At the second of this year’s release parties, scheduled for 6 to 9 p.m. Friday at the Lancaster tasting room at 1945 Fruitville Pike, she’ll show off a bubby that has its roots in another memorable California vintage, one not involving fires. Tickets for the event are still available and can be purchased at this link.
“I always had this dream that I wanted to make a single-varietal, single-vineyard, and of all the Dijon clones, which are the Pinot Noir clones, Pommard is my favorite,” she said during a recent Zoom interview. “So in 2014, which was the year of the big earthquake – that was the earth-rocking experience – every year we have some major seismic event going on out there.
“So this wine was born out of that. I just decided that I was going to take the Pommard clone and make a 100 percent Pinot Noir sparkling wine. But, to do that, when you have that quality of fruit, I wanted it to age a very, very long time.”
The 2014 “JWT” Vintage Blanc de Noir Reserve spent 60 months in bottle, but more than wine spent time aging in that bottle. There are the memories of the late-August 2014 earthquake, which caused damage to older wines that were maturing in barrels as opposed to spoiling any of the grapes harvested that year. It also was a summer and fall that Jonathan Thorn, Amy and husband Jack’s late son, spent days taking grapes off the vine. “He helped me pick the grapes,” Amy remembered, noting that sparkling was her son’s favorite. Jonathan died in a car accident in Napa County in November 2019. His initials have been included in the name of this bubbly.
“I just really wanted to have a bottle of wine that honors Jonathan,” she said. “When we’d get together we would drink sparkling wine. He was fascinated with the process, the champenoise process. He was there for all of the aspects as we sort of birthed this one together.”
Last fall she talked about making her first blend called Big Magic out of a vintage that saw major fires across wine country. Now there’s this wine, attached by vintage to the worst earthquake in California in 25 years that caused an estimated $50 million in damage to the wine industry.

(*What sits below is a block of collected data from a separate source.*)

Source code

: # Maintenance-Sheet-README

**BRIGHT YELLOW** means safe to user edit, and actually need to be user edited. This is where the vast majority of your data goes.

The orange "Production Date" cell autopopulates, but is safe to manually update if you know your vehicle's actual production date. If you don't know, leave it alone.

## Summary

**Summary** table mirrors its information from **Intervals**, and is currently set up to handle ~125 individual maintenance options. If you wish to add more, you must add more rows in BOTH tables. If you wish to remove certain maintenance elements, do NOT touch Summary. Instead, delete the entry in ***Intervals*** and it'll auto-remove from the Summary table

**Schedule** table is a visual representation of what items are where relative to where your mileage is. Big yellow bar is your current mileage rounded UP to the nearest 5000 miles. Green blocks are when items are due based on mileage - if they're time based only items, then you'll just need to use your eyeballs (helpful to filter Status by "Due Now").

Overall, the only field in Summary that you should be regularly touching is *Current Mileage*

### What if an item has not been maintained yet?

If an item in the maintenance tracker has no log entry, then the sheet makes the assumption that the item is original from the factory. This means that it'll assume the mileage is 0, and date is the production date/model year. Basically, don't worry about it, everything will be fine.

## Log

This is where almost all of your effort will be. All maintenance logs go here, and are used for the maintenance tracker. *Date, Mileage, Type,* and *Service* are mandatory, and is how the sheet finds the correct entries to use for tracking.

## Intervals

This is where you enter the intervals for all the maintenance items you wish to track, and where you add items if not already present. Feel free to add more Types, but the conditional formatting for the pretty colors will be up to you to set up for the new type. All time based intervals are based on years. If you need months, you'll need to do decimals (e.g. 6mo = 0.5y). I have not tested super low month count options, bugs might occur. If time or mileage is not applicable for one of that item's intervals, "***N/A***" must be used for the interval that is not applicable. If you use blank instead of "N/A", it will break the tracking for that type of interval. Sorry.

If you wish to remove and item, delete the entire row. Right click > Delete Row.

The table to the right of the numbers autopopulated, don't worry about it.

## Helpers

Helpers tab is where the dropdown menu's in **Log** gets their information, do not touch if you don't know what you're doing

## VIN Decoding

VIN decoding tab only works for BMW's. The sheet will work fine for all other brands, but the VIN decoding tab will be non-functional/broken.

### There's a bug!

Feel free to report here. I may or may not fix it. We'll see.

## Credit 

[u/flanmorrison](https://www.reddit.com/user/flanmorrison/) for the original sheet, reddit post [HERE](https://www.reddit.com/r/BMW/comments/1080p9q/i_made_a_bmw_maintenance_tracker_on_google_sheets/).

“You know my philosophy,” she said, “that something positive always comes out of a negative. You just have to look for it. And so, for me, the ‘JWT’ in that 2014 year is what I’d consider my crowning achievement as a winemaker is really embodied in this. I’m quite proud of it.”
That will be joined at the release party by Thorn’s Alchemy Cabernet Sauvignon, a product of Clone 337 grapes from vines planted in the volcanic vineyards of Lake Country’s Red Hills.
Similar to the sparkling, she has made plenty of Cabernet Sauvignon. You can take one look at the winery’s portfolio and find a variety of them. But this was her first shot at making a 100 percent varietal out of the clone, which she calls her favorite.
“It’s big, it’s bold, it has unbelievable intense flavors, and it comes from our particular estate there in Lake County,” she said. “Again, in 2017, that was also the year I made Big Magic and I made some standout wines that year, but I really decided I was going to take this clone and age it a little bit longer in French barrels and I wanted people to experience [the clone]. I wanted them to understand why it’s my favorite clone.”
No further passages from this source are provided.